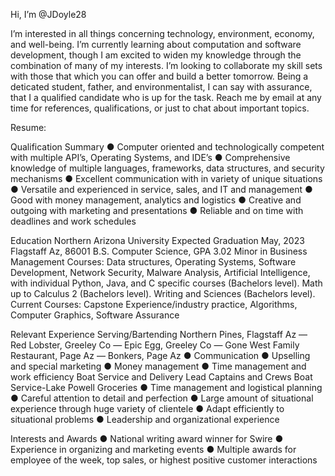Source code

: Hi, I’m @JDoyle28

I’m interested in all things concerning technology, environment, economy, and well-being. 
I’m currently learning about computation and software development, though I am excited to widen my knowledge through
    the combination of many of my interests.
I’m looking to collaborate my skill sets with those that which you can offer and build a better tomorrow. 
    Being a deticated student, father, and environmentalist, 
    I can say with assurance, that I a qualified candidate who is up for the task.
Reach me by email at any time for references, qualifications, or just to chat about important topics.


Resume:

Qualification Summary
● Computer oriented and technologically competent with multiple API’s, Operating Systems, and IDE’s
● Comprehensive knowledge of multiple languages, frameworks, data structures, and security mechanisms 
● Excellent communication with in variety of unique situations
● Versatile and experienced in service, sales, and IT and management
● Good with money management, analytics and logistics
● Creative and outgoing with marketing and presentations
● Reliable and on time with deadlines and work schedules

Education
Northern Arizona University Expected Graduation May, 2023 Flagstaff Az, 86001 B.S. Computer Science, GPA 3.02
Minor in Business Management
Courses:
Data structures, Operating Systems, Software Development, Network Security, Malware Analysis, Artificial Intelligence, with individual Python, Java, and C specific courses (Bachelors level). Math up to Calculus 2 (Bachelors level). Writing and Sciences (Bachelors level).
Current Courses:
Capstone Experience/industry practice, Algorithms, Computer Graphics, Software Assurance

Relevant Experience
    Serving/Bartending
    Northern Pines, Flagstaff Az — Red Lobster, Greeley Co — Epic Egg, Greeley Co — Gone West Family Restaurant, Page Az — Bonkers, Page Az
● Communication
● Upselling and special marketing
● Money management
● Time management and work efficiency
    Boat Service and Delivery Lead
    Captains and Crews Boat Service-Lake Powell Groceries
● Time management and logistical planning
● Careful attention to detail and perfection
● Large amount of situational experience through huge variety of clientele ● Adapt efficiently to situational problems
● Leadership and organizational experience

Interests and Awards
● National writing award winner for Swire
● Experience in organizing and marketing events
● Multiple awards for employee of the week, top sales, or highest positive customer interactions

· · · ·

• **Exercise aim**
In the listing above, count each line that holds the string "marketing". Give the number only.

• **Solution for this problem**
3